To investigate the effects of poor water quality on hematologic and biochemical analytes in hybrid striped bass.


Hybrid striped bass (reciprocal cross: female Morone chrysops x male M saxatilis) maintained in 2,000-L tanks with undergravel filters.


Fish were acclimated to high ammonia (0.15 mg/L) and nitrate (200 mg/L) concentrations for 6 weeks prior to sample collection. Hematologic and biochemical profiles were determined for these fish and for fish kept under normal conditions (control). Comparisons were made among the 3 water qualities and with reference intervals determined previously.


Significant differences in hematologic and biochemical analytes were observed between fish in the various groups; however, most of the values were within established reference intervals. All values from fish in the high ammonia concentration tank were either within the reference interval or not significantly different from control values. Fish from the high nitrate concentration tank had higher serum creatinine values and lower chloride values than did control fish, and both analytes were substantially outside the reference intervals.
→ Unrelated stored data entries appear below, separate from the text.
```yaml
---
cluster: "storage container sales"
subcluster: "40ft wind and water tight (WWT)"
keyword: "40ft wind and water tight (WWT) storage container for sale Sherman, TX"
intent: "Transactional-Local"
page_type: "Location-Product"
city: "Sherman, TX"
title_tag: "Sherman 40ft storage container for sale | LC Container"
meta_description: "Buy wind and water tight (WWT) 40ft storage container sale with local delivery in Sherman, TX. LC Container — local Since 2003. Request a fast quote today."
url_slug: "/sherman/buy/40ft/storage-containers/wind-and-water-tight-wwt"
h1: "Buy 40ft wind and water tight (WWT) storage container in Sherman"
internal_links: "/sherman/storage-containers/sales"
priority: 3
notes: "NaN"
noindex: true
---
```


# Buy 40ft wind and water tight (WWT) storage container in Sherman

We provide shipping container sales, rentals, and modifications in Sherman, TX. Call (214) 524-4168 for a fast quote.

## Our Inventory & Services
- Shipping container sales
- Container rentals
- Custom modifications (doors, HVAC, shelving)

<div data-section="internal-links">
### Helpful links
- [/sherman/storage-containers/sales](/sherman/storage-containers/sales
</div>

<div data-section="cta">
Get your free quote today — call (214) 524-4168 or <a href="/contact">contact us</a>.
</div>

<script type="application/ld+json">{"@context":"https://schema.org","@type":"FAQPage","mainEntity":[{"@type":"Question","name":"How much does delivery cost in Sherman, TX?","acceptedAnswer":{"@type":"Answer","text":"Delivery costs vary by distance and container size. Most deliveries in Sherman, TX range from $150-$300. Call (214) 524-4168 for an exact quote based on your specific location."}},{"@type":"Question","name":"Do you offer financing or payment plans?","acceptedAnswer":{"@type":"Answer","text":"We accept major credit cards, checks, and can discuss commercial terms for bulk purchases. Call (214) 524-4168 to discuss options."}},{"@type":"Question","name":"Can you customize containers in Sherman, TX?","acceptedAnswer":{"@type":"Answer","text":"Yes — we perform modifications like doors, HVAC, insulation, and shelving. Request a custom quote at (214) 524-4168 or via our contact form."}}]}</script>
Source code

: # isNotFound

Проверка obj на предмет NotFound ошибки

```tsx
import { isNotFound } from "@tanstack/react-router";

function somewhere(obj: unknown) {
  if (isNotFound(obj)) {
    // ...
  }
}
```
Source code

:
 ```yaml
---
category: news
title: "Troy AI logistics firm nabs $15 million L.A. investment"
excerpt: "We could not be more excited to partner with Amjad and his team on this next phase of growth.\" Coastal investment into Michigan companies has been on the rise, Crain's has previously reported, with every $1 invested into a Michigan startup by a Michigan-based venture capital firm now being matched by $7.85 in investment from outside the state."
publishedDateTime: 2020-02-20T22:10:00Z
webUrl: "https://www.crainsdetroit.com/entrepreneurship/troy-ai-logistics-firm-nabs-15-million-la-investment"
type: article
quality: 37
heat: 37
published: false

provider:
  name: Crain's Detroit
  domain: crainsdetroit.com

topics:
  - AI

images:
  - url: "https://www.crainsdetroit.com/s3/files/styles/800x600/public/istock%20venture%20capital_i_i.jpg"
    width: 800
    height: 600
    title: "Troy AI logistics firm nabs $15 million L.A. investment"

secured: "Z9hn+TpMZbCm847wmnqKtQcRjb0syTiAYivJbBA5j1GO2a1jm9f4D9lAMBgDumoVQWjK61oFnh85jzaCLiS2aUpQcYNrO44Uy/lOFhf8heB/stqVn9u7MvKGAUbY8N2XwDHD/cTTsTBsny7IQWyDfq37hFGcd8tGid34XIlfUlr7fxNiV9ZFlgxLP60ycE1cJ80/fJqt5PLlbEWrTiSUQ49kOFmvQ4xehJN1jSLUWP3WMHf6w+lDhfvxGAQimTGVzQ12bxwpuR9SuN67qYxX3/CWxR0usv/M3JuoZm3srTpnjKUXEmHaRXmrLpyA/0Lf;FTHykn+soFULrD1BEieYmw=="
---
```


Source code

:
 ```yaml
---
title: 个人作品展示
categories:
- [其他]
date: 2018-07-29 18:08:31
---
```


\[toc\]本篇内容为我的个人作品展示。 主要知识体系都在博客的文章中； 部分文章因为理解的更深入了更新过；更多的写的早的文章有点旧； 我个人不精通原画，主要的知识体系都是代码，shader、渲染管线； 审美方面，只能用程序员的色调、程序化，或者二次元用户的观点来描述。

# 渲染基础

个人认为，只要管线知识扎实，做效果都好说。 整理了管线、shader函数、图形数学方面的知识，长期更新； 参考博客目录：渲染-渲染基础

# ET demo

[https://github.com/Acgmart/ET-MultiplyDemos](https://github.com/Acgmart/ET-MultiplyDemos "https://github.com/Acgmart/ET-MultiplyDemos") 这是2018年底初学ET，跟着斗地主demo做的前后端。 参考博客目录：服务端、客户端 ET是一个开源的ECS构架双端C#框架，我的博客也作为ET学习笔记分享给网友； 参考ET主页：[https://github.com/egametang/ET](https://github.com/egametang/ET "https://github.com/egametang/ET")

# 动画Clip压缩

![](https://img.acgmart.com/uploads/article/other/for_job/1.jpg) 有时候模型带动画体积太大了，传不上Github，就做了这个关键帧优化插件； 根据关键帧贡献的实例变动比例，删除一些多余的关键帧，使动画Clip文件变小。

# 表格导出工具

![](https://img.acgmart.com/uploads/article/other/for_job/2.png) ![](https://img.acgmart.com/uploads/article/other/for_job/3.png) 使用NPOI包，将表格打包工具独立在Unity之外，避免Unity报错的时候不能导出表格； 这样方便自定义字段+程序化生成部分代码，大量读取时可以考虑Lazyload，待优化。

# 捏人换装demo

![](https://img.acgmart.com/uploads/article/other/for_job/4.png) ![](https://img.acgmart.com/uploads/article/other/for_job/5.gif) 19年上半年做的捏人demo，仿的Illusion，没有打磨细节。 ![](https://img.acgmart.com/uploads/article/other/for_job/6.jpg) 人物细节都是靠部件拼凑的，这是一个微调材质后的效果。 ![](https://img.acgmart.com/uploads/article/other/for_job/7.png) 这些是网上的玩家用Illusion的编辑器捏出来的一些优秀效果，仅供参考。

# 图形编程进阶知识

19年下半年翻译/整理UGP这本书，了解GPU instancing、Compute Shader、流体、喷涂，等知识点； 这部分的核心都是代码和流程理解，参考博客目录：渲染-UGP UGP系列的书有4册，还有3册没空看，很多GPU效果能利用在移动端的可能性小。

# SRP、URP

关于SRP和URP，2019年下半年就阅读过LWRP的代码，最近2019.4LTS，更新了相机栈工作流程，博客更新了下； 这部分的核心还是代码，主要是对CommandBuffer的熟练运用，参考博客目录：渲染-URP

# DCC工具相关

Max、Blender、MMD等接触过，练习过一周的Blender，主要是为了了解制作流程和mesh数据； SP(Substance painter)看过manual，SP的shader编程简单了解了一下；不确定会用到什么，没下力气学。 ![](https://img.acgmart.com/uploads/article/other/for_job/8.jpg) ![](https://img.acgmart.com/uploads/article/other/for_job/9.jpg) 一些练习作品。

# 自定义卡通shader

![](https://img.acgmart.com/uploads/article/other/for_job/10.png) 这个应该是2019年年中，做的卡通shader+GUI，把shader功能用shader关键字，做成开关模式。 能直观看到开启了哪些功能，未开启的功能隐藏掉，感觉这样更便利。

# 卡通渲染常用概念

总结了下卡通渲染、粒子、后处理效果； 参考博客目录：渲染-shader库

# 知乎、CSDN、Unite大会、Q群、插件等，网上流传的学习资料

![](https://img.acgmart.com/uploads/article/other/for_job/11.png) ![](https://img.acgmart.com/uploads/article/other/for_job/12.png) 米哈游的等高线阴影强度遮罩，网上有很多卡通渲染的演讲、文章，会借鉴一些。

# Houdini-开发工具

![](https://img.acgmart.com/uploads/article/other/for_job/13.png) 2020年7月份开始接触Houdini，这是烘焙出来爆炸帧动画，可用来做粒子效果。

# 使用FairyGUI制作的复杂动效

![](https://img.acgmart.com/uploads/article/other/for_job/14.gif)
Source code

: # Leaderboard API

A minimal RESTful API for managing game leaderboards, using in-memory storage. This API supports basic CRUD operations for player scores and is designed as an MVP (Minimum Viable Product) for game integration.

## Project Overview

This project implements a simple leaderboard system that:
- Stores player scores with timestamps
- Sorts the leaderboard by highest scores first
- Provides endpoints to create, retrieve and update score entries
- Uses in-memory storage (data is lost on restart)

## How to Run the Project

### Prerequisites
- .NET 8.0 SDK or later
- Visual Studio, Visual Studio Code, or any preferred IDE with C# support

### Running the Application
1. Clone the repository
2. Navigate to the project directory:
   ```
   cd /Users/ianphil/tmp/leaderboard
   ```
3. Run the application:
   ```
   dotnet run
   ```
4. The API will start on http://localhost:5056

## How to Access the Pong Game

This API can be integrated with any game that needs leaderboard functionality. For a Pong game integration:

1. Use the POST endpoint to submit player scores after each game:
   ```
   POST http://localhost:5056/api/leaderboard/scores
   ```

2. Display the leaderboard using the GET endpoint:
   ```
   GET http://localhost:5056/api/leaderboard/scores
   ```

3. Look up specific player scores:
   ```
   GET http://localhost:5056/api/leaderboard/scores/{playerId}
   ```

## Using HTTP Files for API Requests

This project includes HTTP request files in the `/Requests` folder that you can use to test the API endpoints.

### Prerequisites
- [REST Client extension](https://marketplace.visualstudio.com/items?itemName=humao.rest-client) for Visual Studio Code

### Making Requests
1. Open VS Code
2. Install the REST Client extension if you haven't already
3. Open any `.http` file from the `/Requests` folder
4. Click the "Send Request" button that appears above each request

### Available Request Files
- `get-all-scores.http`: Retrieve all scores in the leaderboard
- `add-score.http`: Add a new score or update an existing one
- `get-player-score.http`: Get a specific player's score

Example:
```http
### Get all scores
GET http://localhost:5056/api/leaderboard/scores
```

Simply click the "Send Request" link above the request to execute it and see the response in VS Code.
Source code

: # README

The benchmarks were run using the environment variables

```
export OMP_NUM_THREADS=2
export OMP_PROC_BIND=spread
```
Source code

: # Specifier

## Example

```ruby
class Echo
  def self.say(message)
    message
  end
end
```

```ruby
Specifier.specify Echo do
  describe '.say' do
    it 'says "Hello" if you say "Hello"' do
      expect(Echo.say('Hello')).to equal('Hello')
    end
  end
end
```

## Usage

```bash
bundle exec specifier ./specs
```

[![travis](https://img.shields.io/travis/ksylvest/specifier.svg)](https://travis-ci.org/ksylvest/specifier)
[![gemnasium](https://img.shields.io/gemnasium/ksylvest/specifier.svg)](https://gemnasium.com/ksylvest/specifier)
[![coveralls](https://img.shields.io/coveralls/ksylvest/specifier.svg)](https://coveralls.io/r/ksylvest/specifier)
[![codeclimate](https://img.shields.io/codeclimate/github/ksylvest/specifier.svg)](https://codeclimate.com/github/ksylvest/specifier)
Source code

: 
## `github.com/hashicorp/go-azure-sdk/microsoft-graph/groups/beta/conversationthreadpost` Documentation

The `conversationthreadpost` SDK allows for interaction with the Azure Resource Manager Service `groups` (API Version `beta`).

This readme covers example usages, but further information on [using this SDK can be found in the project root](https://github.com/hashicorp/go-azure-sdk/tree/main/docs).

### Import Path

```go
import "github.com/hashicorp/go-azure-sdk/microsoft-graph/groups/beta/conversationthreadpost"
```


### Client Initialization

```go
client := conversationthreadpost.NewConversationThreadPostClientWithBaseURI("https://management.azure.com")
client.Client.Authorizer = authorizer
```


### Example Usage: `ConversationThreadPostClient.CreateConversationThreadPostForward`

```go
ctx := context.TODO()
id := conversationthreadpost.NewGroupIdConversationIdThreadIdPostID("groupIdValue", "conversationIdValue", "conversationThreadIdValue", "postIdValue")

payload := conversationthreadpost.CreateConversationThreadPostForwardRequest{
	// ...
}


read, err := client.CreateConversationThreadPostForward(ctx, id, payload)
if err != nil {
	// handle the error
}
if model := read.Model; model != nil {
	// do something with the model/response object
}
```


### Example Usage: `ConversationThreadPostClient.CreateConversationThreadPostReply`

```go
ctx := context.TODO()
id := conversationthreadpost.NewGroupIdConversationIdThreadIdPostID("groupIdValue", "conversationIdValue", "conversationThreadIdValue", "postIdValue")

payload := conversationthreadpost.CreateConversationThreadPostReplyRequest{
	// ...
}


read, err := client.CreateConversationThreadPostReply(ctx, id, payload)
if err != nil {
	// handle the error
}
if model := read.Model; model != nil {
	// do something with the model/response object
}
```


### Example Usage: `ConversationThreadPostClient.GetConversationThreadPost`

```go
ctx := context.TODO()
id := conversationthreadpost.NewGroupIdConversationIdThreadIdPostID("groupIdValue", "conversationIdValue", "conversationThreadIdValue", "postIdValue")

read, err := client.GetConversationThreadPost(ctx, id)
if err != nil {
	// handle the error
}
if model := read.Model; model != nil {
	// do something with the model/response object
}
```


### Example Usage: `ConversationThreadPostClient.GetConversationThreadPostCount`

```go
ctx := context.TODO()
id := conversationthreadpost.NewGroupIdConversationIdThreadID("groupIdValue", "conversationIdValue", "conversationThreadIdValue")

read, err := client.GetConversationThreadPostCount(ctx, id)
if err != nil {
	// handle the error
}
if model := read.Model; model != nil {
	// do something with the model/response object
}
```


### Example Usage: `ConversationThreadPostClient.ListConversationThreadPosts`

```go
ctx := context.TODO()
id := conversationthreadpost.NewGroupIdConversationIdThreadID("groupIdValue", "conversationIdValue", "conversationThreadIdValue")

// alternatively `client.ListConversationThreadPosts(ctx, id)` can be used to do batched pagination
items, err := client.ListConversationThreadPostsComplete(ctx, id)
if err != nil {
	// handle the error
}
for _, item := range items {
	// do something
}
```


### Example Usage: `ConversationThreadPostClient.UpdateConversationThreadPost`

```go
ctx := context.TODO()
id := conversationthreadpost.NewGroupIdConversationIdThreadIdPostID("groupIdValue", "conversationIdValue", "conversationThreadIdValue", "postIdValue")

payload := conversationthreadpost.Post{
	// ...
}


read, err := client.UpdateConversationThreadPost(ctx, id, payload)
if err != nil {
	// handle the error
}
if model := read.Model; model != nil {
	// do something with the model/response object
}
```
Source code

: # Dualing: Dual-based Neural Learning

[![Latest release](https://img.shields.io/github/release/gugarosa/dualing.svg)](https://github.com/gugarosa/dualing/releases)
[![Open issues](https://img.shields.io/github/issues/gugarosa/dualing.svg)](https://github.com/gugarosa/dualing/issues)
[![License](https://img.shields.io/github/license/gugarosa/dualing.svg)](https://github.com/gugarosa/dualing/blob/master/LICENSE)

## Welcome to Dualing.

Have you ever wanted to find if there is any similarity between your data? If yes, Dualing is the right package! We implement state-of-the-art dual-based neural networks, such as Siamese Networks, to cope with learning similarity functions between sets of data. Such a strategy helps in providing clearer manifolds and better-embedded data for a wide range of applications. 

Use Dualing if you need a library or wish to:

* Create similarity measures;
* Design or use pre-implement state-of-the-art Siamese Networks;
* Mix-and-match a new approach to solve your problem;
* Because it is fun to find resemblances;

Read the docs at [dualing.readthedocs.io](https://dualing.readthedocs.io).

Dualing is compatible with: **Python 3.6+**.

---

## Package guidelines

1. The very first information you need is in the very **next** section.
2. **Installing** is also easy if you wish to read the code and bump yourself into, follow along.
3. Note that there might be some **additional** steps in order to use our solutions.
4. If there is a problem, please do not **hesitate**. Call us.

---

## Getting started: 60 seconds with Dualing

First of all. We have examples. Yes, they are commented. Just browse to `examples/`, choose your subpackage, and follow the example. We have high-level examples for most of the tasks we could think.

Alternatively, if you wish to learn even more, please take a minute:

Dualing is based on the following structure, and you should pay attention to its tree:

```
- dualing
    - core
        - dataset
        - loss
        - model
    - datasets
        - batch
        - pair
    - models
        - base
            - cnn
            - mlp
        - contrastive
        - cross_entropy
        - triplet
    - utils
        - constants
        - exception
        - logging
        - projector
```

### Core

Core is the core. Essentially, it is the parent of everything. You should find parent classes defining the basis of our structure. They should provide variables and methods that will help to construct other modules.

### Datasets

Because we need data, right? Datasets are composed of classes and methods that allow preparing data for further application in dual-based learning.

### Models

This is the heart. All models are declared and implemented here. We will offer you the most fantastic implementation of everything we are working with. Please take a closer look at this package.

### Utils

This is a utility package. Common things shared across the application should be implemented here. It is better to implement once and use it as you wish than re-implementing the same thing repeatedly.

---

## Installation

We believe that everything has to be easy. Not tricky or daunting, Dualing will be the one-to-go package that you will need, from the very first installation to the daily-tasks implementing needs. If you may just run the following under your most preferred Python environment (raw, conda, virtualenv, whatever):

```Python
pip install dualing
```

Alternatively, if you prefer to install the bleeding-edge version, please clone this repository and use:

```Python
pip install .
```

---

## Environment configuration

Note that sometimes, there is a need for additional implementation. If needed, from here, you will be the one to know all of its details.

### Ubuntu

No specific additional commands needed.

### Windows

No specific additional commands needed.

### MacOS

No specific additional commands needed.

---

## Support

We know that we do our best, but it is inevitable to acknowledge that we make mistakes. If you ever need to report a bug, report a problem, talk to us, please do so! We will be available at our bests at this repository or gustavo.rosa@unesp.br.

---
High ammonia concentration of 0.15 mg/L did not affect any of the blood analytes measured. The hypercreatininemia and hypochloremia observed in fish from the 200 mg of nitrate/ml tank were considered to be pathologic changes associated with the high nitrate concentration.


Determining the effects of water quality on hematologic and biochemical values helps to develop clinical pathology as a diagnostic tool in fish.